A solid consisting of a right circular cone of height 120 cm and radius 60 cm standing on a hemisphere of radius 60 cm is placed upright in a right circular cylinder full of water such that it touches the bottom. Find the volume of water left in the cylinder, if the radius of the cylinder is 60 cm and its height is 180 cm.

Given,

Height of right circular cone (h) = 120 cm

Height of cylinder (H) = 180 cm

From figure,

Radius of cylinder = Radius of cone = Radius of hemisphere = r = 60 cm.

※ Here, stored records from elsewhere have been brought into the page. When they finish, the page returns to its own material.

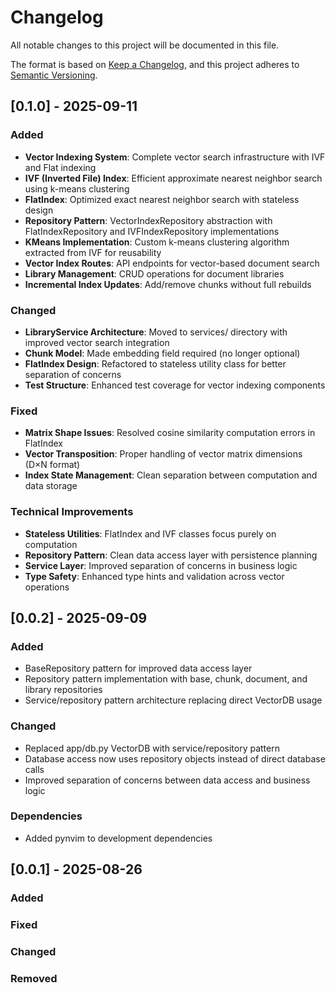 # Changelog

All notable changes to this project will be documented in this file.

The format is based on [Keep a Changelog](https://keepachangelog.com/en/1.1.0/),
and this project adheres to [Semantic Versioning](https://semver.org/spec/v2.0.0.html).

## [0.1.0] - 2025-09-11

### Added

- **Vector Indexing System**: Complete vector search infrastructure with IVF and Flat indexing
- **IVF (Inverted File) Index**: Efficient approximate nearest neighbor search using k-means clustering
- **FlatIndex**: Optimized exact nearest neighbor search with stateless design
- **Repository Pattern**: VectorIndexRepository abstraction with FlatIndexRepository and IVFIndexRepository implementations
- **KMeans Implementation**: Custom k-means clustering algorithm extracted from IVF for reusability  
- **Vector Index Routes**: API endpoints for vector-based document search
- **Library Management**: CRUD operations for document libraries
- **Incremental Index Updates**: Add/remove chunks without full rebuilds

### Changed

- **LibraryService Architecture**: Moved to services/ directory with improved vector search integration
- **Chunk Model**: Made embedding field required (no longer optional)
- **FlatIndex Design**: Refactored to stateless utility class for better separation of concerns
- **Test Structure**: Enhanced test coverage for vector indexing components

### Fixed

- **Matrix Shape Issues**: Resolved cosine similarity computation errors in FlatIndex
- **Vector Transposition**: Proper handling of vector matrix dimensions (D×N format)
- **Index State Management**: Clean separation between computation and data storage

### Technical Improvements

- **Stateless Utilities**: FlatIndex and IVF classes focus purely on computation
- **Repository Pattern**: Clean data access layer with persistence planning
- **Service Layer**: Improved separation of concerns in business logic
- **Type Safety**: Enhanced type hints and validation across vector operations

## [0.0.2] - 2025-09-09

### Added

- BaseRepository pattern for improved data access layer
- Repository pattern implementation with base, chunk, document, and library repositories
- Service/repository pattern architecture replacing direct VectorDB usage

### Changed

- Replaced app/db.py VectorDB with service/repository pattern
- Database access now uses repository objects instead of direct database calls
- Improved separation of concerns between data access and business logic

### Dependencies

- Added pynvim to development dependencies

## [0.0.1] - 2025-08-26

### Added

### Fixed

### Changed

### Removed
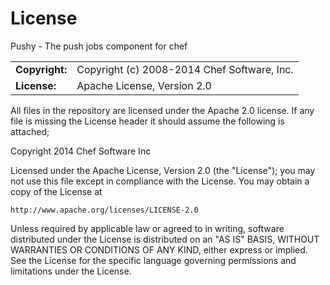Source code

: 
License
=======

Pushy - The push jobs component for chef

|                      |                                          |
|:---------------------|:-----------------------------------------|
| **Copyright:**       | Copyright (c) 2008-2014 Chef Software, Inc.
| **License:**         | Apache License, Version 2.0

All files in the repository are licensed under the Apache 2.0 license. If any
file is missing the License header it should assume the following is attached;

Copyright 2014 Chef Software Inc

Licensed under the Apache License, Version 2.0 (the "License");
you may not use this file except in compliance with the License.
You may obtain a copy of the License at

    http://www.apache.org/licenses/LICENSE-2.0

Unless required by applicable law or agreed to in writing, software
distributed under the License is distributed on an "AS IS" BASIS,
WITHOUT WARRANTIES OR CONDITIONS OF ANY KIND, either express or implied.
See the License for the specific language governing permissions and
limitations under the License.

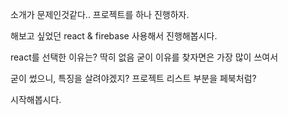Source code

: 소개가 문제인것같다..
프로젝트를 하나 진행하자.

해보고 싶었던 react & firebase 사용해서 진행해봅시다.

react를 선택한 이유는?
딱히 없음
굳이 이유를 찾자면은 가장 많이 쓰여서

굳이 썼으니, 특징을 살려야겠지?
프로젝트 리스트 부분을 페북처럼?

시작해봅시다.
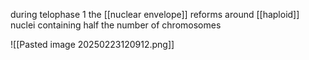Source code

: during telophase 1 the [[nuclear envelope]] reforms around [[haploid]] nuclei containing half the number of chromosomes

![[Pasted image 20250223120912.png]]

Volume of water left in cylinder = Volume of cylinder - Volume of solid

= Volume of cylinder - (Volume of cone + Volume of hemisphere)

$= πr^2H - \Big(\dfrac{1}{3}πr^2h + \dfrac{2}{3}πr^3\Big) \\[1em] = πr^2(H - \dfrac{h}{3} - \dfrac{2}{3}r) \\[1em] = \dfrac{22}{7} \times 60^2 \Big(180 - \dfrac{120}{3} - \dfrac{2}{3} \times 60\Big) \\[1em] = \dfrac{22}{7} \times 3600 \times (180 - 40 - 40) \\[1em] = \dfrac{22}{7} \times 3600 \times 100 \\[1em] = \dfrac{7920000}{7} \\[1em] = 1131428.57143 \text{ cm}^3 \\[1em] = 1131428.57143 \times 10^{-6} \text{ m}^3 \\[1em] = 1.131 \text{ m}^3.$

Hence, volume of water left in cylinder = 1.131 m³.